Hier mal der Verlauf seit der Wiedervereinigung (Anzahl Medaillen):
1992: 82
1996: 65
2000: 56
2004: 49
2008: 41
2012: 44
2016: 41
Man muss schon recht blind sein um nicht zu sehen das da nicht alles optimal läuft. Zwischen 1992 und 2008 ein laufender Abwärtstrend, seit 2008 Stagnation.
Du unterstellst ja allen Gewinnern (respektive den damaligen Ossis) von damals unsaubere Methoden. Wer garantiert dir denn die sauberen Methoden von heute? Ich halte mich da eher an die Unschuldsvermutung.
Mit welcher Olympiade soll ich das denn d.E. sonst vergleichen wenn wie oben skizziert 2004, 2008 und 2012 auch nicht gerade besonders dolle waren? 1996 dürfte man ja noch von der DDR profitiert haben. Bliebe ja nur die Olympiade 2000, denn alles vor der Weidervereinigung wäre wirklich unsinnig.
Ich unterstelle niemandem direkt etwas, aber in der DDR wurde mit unsauberen Methoden gearbeitet, das ist nunmal Fakt.
Außerdem ist der Vergleich unfair, weil man damals von der Förderung in der DDR massiv profitierte. Und in der DDR wurde sehr gut gefördert, weil sportliche Erfolge Prestigesache waren. Dass es da doppelt so viele Medallien gab, weil man die besten Sportler aus zwei Nationen am Start hatte, wundert niemanden.
Was willst du mit diesem Vergeleich also aussagen? Dass die heutige Sportförderung schlechter ist als das, was DDR und BRD Ende der 80er zusammen in den Sport investiert haben? Dass man die Förderung massiv anheben sollte um wieder auf das Niveau zu kommen, das die beiden Staaten gemeinsam ausgegeben haben?
Meiner Meinung nach ist das Niveau seit 2004 das, an das man sich gewöhnen und an dem man sich orientieren sollte.
Ne, daran sollte man sich keineswegs gewöhnen.
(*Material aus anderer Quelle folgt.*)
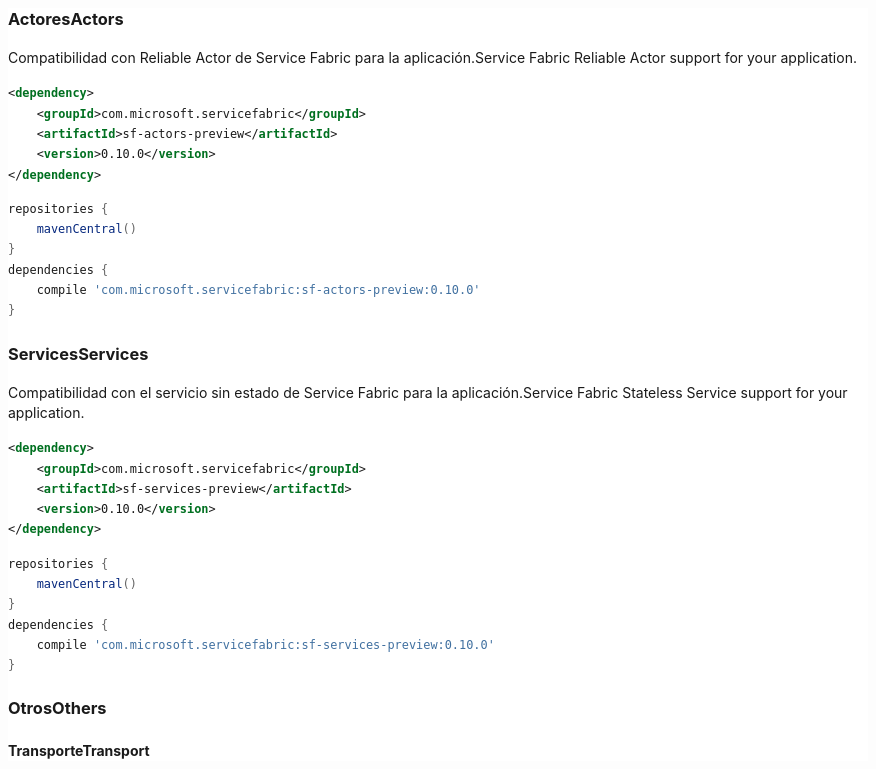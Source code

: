 ### <a name="actors"></a><span data-ttu-id="c0363-166">Actores</span><span class="sxs-lookup"><span data-stu-id="c0363-166">Actors</span></span>

<span data-ttu-id="c0363-167">Compatibilidad con Reliable Actor de Service Fabric para la aplicación.</span><span class="sxs-lookup"><span data-stu-id="c0363-167">Service Fabric Reliable Actor support for your application.</span></span>

  ```XML
  <dependency>
      <groupId>com.microsoft.servicefabric</groupId>
      <artifactId>sf-actors-preview</artifactId>
      <version>0.10.0</version>
  </dependency>
  ```

  ```gradle
  repositories {
      mavenCentral()
  }
  dependencies {
      compile 'com.microsoft.servicefabric:sf-actors-preview:0.10.0'
  }
  ```

### <a name="services"></a><span data-ttu-id="c0363-168">Services</span><span class="sxs-lookup"><span data-stu-id="c0363-168">Services</span></span>

<span data-ttu-id="c0363-169">Compatibilidad con el servicio sin estado de Service Fabric para la aplicación.</span><span class="sxs-lookup"><span data-stu-id="c0363-169">Service Fabric Stateless Service support for your application.</span></span>

  ```XML
  <dependency>
      <groupId>com.microsoft.servicefabric</groupId>
      <artifactId>sf-services-preview</artifactId>
      <version>0.10.0</version>
  </dependency>
  ```

  ```gradle
  repositories {
      mavenCentral()
  }
  dependencies {
      compile 'com.microsoft.servicefabric:sf-services-preview:0.10.0'
  }
  ```

### <a name="others"></a><span data-ttu-id="c0363-170">Otros</span><span class="sxs-lookup"><span data-stu-id="c0363-170">Others</span></span>
#### <a name="transport"></a><span data-ttu-id="c0363-171">Transporte</span><span class="sxs-lookup"><span data-stu-id="c0363-171">Transport</span></span>
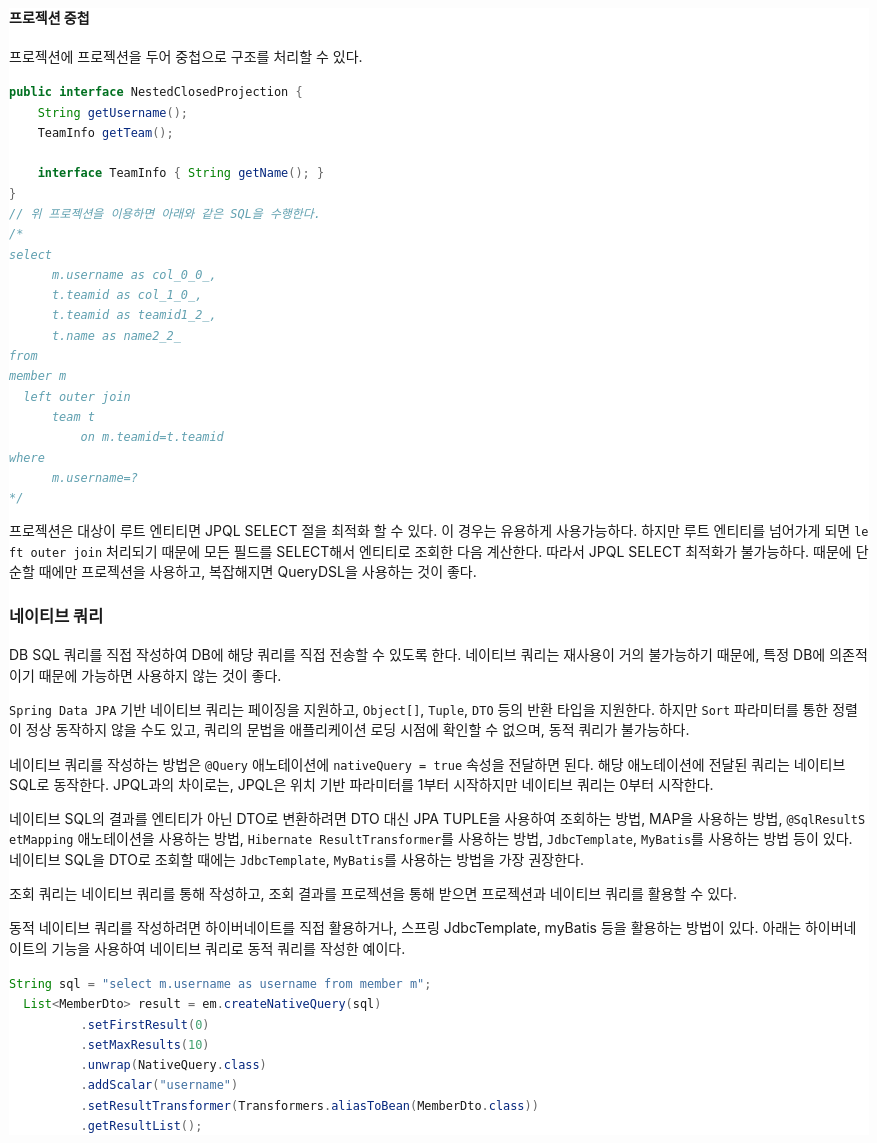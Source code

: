 #### 프로젝션 중첩
프로젝션에 프로젝션을 두어 중첩으로 구조를 처리할 수 있다.
```java
public interface NestedClosedProjection {
	String getUsername();
	TeamInfo getTeam();
	
	interface TeamInfo { String getName(); }
}
// 위 프로젝션을 이용하면 아래와 같은 SQL을 수행한다.
/*
select
      m.username as col_0_0_,
      t.teamid as col_1_0_,
      t.teamid as teamid1_2_,
      t.name as name2_2_
from 
member m 
  left outer join
      team t
          on m.teamid=t.teamid
where 
      m.username=?
*/
```

프로젝션은 대상이 루트 엔티티면 JPQL SELECT 절을 최적화 할 수 있다. 이 경우는 유용하게 사용가능하다. 하지만 루트 엔티티를 넘어가게 되면 `left outer join` 처리되기 때문에 모든 필드를 SELECT해서 엔티티로 조회한 다음 계산한다. 따라서 JPQL SELECT 최적화가 불가능하다. 때문에 단순할 때에만 프로젝션을 사용하고, 복잡해지면 QueryDSL을 사용하는 것이 좋다.


### 네이티브 쿼리
DB SQL 쿼리를 직접 작성하여 DB에 해당 쿼리를 직접 전송할 수 있도록 한다. 네이티브 쿼리는 재사용이 거의 불가능하기 때문에, 특정 DB에 의존적이기 때문에 가능하면 사용하지 않는 것이 좋다.

`Spring Data JPA` 기반 네이티브 쿼리는 페이징을 지원하고, `Object[]`, `Tuple`, `DTO` 등의 반환 타입을 지원한다. 하지만 `Sort` 파라미터를 통한 정렬이 정상 동작하지 않을 수도 있고, 쿼리의 문법을 애플리케이션 로딩 시점에 확인할 수 없으며, 동적 쿼리가 불가능하다.

네이티브 쿼리를 작성하는 방법은 `@Query` 애노테이션에 `nativeQuery = true` 속성을 전달하면 된다. 해당 애노테이션에 전달된 쿼리는 네이티브 SQL로 동작한다. JPQL과의 차이로는, JPQL은 위치 기반 파라미터를 1부터 시작하지만 네이티브 쿼리는 0부터 시작한다.

네이티브 SQL의 결과를 엔티티가 아닌 DTO로 변환하려면 DTO 대신 JPA TUPLE을 사용하여 조회하는 방법, MAP을 사용하는 방법, `@SqlResultSetMapping` 애노테이션을 사용하는 방법, `Hibernate ResultTransformer`를 사용하는 방법, `JdbcTemplate`, `MyBatis`를 사용하는 방법 등이 있다.
네이티브 SQL을 DTO로 조회할 때에는 `JdbcTemplate`, `MyBatis`를 사용하는 방법을 가장 권장한다.

조회 쿼리는 네이티브 쿼리를 통해 작성하고, 조회 결과를 프로젝션을 통해 받으면 프로젝션과 네이티브 쿼리를 활용할 수 있다.

동적 네이티브 쿼리를 작성하려면 하이버네이트를 직접 활용하거나, 스프링 JdbcTemplate, myBatis 등을 활용하는 방법이 있다. 아래는 하이버네이트의 기능을 사용하여 네이티브 쿼리로 동적 쿼리를 작성한 예이다.

```java
String sql = "select m.username as username from member m";
  List<MemberDto> result = em.createNativeQuery(sql)
          .setFirstResult(0)
          .setMaxResults(10)
          .unwrap(NativeQuery.class)
          .addScalar("username")
          .setResultTransformer(Transformers.aliasToBean(MemberDto.class))
          .getResultList();
```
Und sorry, als ob das heutige Deutschland signifikant schlechtere Voraussetzungen hätte als die beiden Staaten DDR + BRD damals. Sind sportliche Erfolge heute keine Prestigesache mehr?
Was ich mit dem Vergleich aussagen möchte? Ganz einfach, das man unter seinen Möglichkeiten spielt und das auch beheben könnte, wenn man denn wollte und sich nicht (wie zB du) mit den aktuellen Situationen in so manchem Verband zufrieden geben würde.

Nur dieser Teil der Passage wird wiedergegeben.